(Saved data entries)

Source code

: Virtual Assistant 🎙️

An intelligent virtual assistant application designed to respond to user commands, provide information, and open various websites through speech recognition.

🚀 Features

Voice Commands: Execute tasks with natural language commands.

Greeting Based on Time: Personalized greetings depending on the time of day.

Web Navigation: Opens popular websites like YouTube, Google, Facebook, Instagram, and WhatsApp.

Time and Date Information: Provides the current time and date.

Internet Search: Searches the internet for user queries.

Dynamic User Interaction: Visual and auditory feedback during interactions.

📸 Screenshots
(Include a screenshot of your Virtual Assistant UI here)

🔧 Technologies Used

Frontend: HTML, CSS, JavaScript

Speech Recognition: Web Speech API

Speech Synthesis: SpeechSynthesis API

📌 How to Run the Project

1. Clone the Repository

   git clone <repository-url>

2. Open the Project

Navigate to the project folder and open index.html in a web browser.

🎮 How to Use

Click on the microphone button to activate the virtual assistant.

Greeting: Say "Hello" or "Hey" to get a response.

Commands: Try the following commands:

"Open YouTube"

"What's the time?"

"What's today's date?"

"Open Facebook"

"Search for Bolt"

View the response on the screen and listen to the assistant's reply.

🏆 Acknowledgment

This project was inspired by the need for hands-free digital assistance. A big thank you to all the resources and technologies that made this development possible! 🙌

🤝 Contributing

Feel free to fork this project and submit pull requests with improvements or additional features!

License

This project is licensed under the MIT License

EXERCISE INSTRUCTIONS: Write out exactly those lines running from the line with "1. Clone the Repository" to the end of the data above, the first and last included.

ANSWER FOR THIS EXERCISE:
1. Clone the Repository

   git clone <repository-url>

2. Open the Project

Navigate to the project folder and open index.html in a web browser.

🎮 How to Use

Click on the microphone button to activate the virtual assistant.

Greeting: Say "Hello" or "Hey" to get a response.

Commands: Try the following commands:

"Open YouTube"

"What's the time?"

"What's today's date?"

"Open Facebook"

"Search for Bolt"

View the response on the screen and listen to the assistant's reply.

🏆 Acknowledgment

This project was inspired by the need for hands-free digital assistance. A big thank you to all the resources and technologies that made this development possible! 🙌

🤝 Contributing

Feel free to fork this project and submit pull requests with improvements or additional features!

License

This project is licensed under the MIT License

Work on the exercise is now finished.